**YOUR ASSIGNMENT**
Where the string "Format" shows up in a line of the records, copy that line.

--- START ---

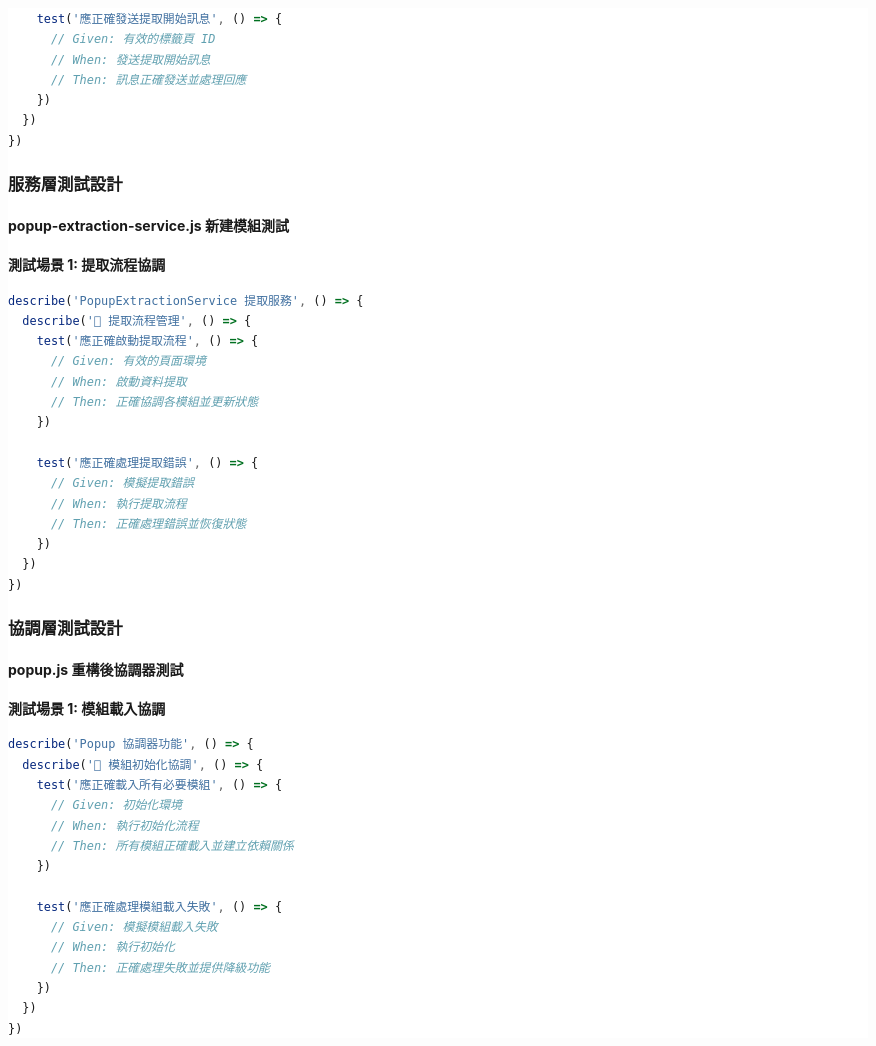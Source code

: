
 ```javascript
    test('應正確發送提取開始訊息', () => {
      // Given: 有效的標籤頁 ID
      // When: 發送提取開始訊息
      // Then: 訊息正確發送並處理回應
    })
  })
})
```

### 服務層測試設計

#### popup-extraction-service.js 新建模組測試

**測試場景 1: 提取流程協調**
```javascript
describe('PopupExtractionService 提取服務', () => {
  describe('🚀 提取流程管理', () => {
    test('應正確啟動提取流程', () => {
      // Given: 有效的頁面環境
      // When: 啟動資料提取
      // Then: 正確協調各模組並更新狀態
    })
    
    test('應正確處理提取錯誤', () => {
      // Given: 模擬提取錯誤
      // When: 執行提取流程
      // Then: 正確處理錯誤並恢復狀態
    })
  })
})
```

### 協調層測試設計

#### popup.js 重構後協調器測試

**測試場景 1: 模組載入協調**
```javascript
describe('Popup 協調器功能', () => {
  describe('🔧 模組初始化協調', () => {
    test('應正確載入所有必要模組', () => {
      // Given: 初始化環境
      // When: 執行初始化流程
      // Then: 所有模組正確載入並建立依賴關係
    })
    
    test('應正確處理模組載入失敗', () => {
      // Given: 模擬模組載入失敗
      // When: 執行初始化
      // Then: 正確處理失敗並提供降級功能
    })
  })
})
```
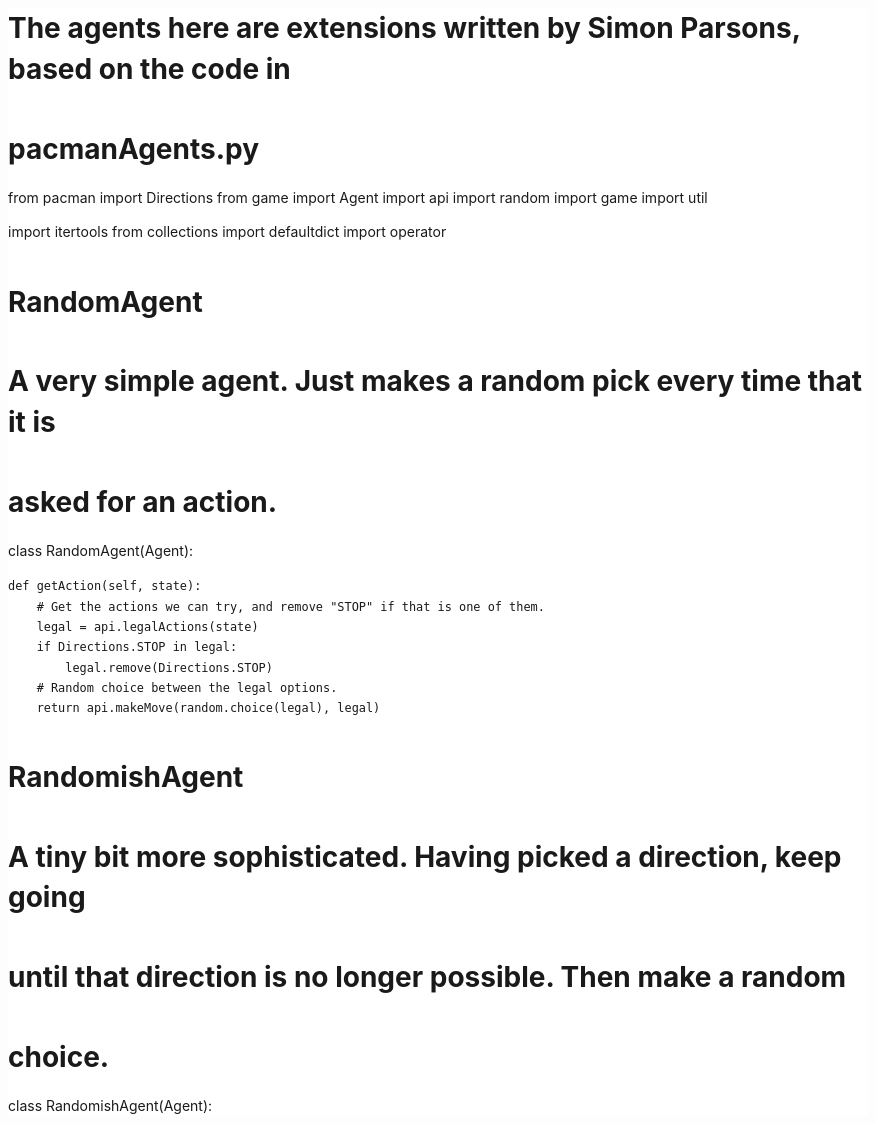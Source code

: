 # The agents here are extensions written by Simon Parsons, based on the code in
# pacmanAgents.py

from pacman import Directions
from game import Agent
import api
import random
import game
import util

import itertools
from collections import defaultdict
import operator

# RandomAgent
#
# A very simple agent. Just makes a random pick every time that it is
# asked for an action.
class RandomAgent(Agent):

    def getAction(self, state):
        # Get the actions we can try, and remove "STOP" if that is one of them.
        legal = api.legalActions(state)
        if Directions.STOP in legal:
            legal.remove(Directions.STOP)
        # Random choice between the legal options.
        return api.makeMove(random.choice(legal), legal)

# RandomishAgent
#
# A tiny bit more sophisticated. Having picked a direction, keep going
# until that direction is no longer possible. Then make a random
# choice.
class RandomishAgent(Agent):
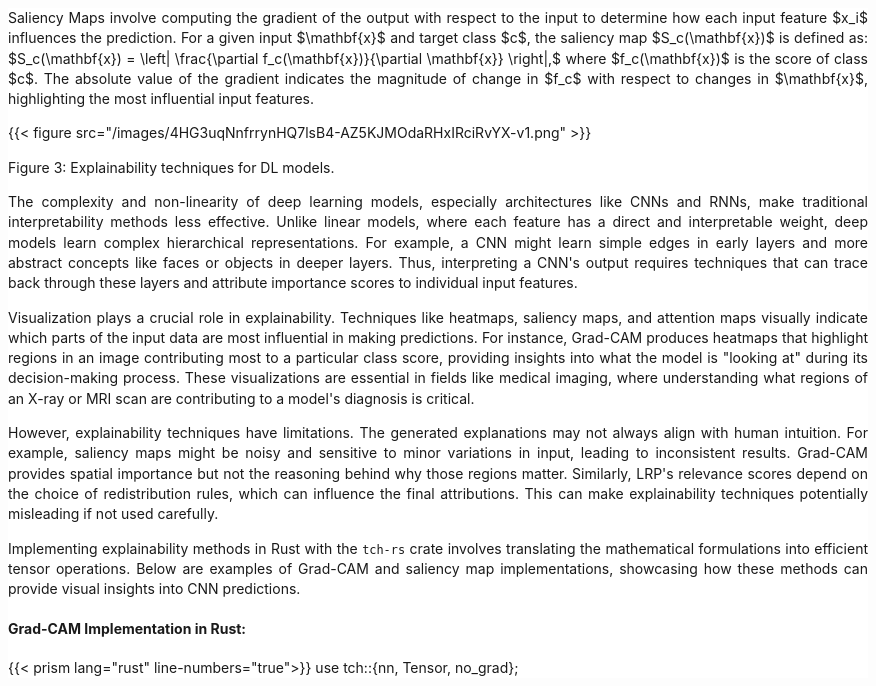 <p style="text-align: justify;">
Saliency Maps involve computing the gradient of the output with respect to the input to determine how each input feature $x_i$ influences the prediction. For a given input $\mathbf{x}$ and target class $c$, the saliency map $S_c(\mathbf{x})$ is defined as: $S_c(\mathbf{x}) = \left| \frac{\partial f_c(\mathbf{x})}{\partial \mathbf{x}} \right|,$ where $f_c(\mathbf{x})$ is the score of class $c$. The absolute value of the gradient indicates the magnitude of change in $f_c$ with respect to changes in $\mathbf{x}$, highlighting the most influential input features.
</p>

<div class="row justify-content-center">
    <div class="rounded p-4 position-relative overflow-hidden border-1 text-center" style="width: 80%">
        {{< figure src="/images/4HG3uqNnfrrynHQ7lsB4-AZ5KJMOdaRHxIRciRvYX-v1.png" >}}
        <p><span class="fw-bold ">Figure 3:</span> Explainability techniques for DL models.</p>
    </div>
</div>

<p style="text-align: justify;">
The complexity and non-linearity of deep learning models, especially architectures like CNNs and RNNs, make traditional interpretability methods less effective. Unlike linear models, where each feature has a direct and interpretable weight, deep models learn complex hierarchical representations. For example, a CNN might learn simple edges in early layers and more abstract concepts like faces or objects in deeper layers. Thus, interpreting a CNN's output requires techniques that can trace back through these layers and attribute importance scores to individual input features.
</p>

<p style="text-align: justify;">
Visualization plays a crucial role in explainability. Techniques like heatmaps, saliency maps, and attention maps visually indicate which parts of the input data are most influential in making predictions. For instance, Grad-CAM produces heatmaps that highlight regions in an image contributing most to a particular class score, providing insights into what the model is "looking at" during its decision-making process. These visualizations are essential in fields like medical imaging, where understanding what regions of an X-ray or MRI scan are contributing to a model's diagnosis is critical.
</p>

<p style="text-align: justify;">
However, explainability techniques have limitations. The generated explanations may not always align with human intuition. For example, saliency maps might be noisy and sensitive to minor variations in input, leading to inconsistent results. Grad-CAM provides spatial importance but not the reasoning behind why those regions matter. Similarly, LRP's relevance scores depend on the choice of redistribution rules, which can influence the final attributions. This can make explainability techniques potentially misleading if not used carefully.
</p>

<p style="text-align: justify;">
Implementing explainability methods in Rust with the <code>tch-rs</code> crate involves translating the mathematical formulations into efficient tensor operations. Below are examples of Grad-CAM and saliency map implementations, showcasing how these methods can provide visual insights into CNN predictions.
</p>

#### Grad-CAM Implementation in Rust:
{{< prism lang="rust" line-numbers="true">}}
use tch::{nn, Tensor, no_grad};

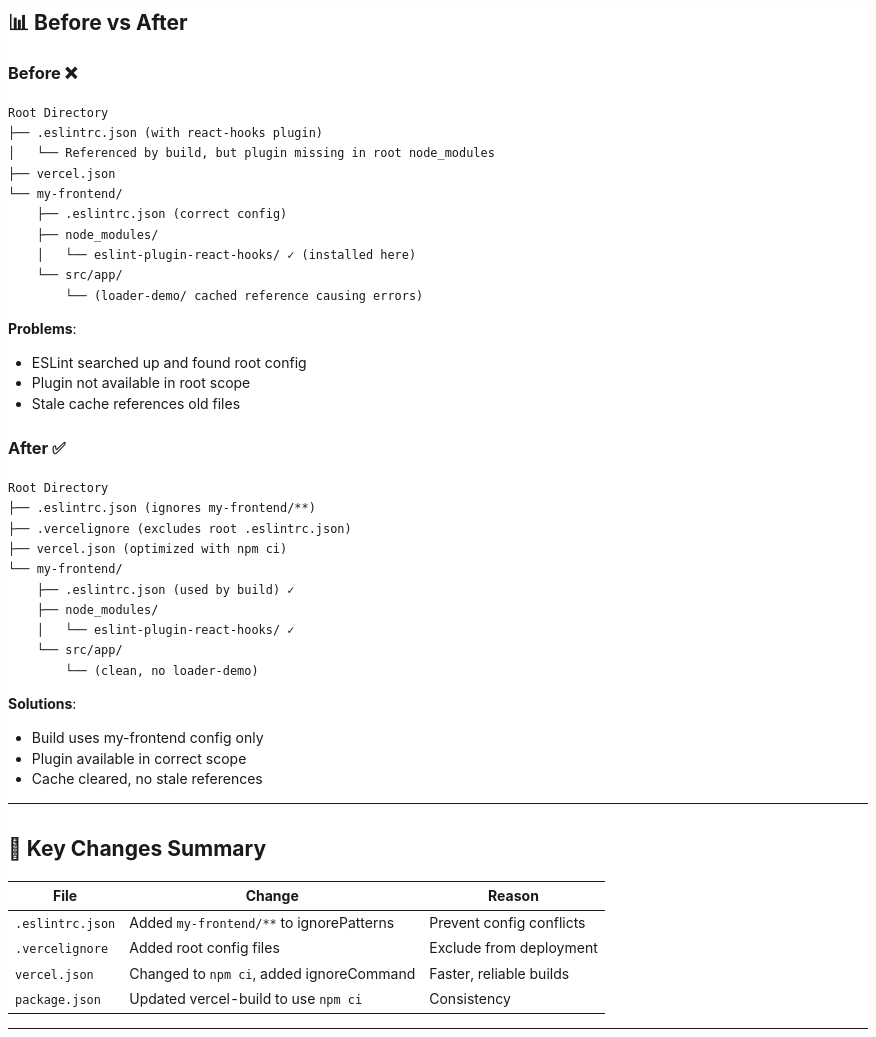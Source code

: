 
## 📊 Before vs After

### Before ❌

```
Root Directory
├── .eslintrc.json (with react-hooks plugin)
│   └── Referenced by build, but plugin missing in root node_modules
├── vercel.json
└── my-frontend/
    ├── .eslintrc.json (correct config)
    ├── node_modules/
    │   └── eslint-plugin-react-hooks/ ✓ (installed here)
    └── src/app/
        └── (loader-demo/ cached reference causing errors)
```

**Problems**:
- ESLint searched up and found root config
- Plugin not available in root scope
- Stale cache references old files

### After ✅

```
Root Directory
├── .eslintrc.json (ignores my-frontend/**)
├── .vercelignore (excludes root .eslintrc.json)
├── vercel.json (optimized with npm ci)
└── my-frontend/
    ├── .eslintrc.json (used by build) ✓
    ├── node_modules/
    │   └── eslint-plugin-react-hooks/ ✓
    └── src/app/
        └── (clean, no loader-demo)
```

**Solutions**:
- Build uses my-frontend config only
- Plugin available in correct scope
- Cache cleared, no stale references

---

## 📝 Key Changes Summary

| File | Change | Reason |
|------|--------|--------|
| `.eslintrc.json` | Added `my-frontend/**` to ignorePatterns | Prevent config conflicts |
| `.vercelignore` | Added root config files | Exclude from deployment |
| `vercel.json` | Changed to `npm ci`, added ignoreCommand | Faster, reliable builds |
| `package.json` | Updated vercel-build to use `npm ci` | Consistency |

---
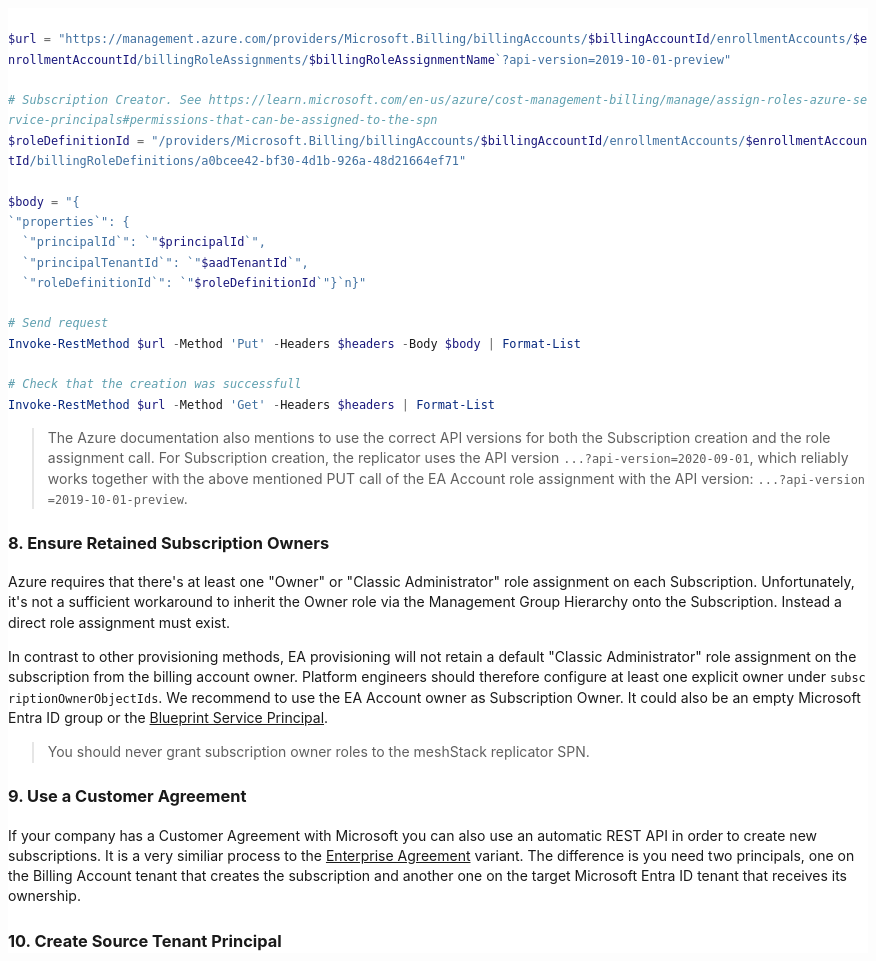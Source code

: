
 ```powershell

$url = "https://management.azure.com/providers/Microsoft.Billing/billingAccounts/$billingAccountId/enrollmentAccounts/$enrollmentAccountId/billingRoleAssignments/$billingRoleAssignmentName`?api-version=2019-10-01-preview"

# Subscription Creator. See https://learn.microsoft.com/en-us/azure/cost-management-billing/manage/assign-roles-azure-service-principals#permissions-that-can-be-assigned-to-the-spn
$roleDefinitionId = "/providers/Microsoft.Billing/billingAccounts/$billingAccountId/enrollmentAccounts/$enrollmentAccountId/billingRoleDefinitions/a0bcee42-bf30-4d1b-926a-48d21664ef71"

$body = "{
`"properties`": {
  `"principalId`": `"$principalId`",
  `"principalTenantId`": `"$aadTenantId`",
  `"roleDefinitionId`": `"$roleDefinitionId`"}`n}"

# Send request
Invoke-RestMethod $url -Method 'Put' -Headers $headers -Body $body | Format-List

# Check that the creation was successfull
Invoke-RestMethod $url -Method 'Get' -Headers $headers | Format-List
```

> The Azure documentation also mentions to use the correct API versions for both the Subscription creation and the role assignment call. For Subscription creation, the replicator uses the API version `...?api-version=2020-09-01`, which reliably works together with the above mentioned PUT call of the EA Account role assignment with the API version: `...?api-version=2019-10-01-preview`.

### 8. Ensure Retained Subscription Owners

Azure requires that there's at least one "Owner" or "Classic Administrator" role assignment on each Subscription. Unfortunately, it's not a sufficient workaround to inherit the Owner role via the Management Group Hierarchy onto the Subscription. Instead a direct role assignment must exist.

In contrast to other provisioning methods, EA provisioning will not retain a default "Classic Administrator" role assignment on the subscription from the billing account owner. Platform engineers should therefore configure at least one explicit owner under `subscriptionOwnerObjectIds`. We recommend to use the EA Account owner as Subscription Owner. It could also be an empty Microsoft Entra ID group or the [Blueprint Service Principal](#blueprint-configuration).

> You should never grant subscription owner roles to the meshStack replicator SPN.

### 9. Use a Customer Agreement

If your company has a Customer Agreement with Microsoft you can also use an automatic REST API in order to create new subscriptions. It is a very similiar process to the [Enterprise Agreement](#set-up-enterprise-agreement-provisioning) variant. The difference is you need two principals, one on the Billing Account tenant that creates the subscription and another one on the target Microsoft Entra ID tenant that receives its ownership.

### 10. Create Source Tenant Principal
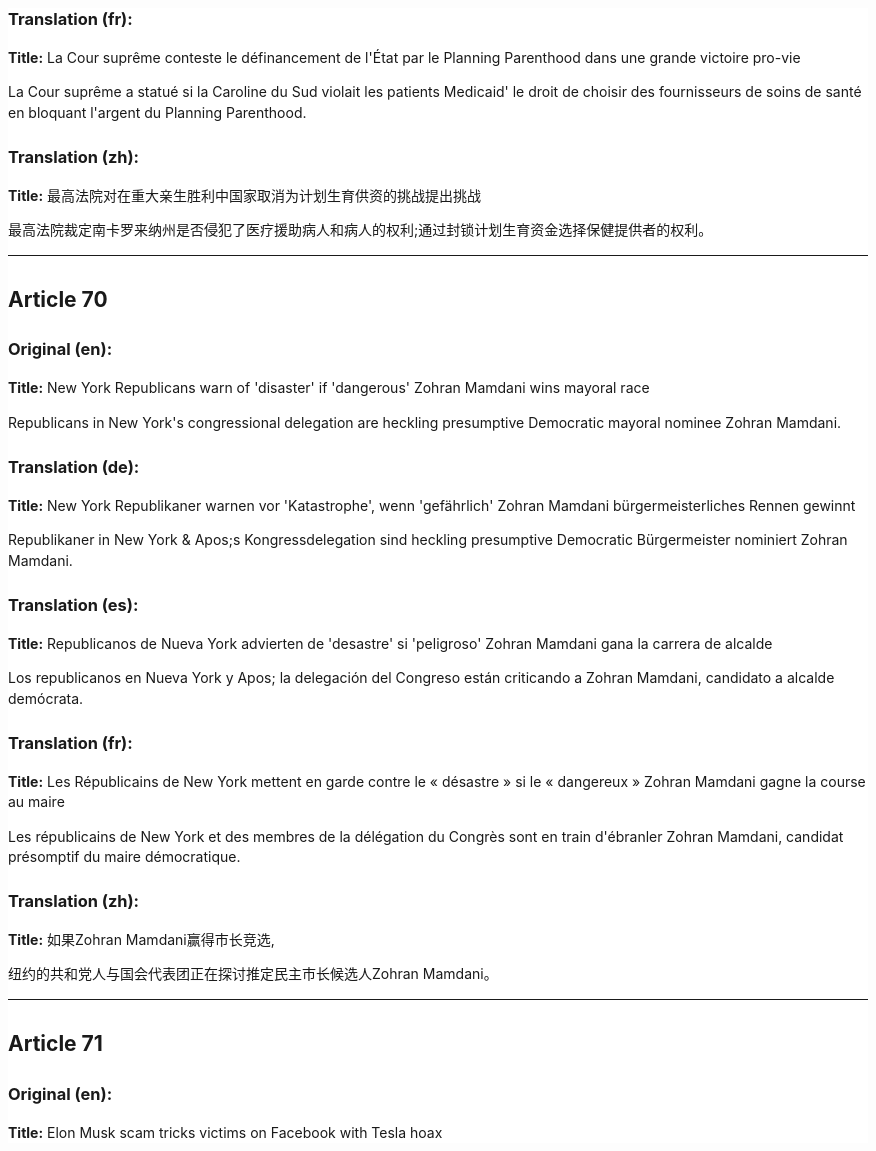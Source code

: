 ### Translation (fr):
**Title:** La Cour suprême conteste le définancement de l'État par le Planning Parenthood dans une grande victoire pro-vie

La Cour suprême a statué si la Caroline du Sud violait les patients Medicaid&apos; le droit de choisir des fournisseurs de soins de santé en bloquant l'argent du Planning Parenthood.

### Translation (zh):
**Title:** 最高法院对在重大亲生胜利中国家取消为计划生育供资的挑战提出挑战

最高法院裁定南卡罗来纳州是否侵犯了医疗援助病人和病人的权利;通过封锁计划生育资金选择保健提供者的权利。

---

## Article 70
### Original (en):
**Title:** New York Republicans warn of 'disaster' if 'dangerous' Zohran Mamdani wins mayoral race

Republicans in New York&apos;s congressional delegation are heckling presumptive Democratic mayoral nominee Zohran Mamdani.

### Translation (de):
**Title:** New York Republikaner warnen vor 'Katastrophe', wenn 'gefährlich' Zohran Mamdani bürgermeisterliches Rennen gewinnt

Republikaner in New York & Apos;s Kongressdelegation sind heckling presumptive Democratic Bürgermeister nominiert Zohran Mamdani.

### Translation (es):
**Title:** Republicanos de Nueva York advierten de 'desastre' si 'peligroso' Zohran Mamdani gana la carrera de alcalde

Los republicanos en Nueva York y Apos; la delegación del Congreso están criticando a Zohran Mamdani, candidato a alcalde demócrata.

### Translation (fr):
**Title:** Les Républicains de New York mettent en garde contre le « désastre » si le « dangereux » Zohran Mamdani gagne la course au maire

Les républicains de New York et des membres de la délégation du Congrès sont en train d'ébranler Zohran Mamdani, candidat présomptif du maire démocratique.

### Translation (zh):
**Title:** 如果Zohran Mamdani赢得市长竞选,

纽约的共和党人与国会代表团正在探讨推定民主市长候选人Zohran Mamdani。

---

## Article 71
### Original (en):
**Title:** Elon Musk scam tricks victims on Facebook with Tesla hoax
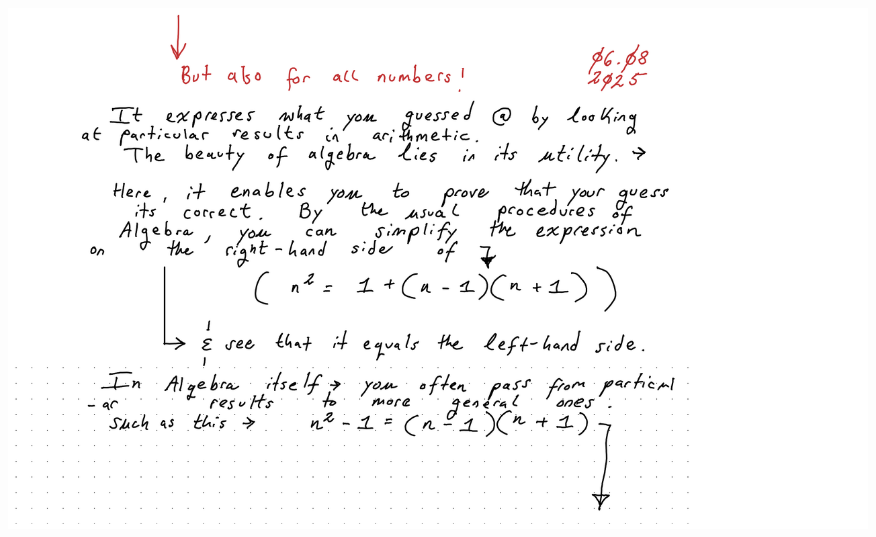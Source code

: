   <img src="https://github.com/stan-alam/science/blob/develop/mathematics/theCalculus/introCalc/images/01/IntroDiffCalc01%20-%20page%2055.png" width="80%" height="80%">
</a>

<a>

--- END ---

**ANSWER SECTION**
Invoke-RestMethod $url -Method 'Put' -Headers $headers -Body $body | Format-List
Invoke-RestMethod $url -Method 'Get' -Headers $headers | Format-List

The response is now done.